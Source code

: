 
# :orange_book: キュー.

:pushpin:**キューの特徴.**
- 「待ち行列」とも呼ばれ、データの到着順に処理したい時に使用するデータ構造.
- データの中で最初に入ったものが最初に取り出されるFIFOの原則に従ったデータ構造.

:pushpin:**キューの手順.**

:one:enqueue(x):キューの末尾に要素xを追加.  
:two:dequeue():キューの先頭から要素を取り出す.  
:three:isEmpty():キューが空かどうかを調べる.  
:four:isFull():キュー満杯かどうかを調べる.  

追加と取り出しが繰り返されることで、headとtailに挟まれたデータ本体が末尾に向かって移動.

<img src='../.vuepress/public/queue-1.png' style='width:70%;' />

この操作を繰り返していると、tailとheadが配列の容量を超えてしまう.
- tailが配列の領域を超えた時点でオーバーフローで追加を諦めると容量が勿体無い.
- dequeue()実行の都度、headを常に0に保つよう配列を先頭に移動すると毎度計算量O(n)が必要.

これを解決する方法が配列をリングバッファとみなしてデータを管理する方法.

◇ ◇ ◇ ◇ ◇ ◇ ◇

● WHAT TO DO: Among the lines of the data, identify those with the word "dequeue". Copy each of them.

● YOUR RESPONSE:
:two:dequeue():キューの先頭から要素を取り出す.  
- dequeue()実行の都度、headを常に0に保つよう配列を先頭に移動すると毎度計算量O(n)が必要.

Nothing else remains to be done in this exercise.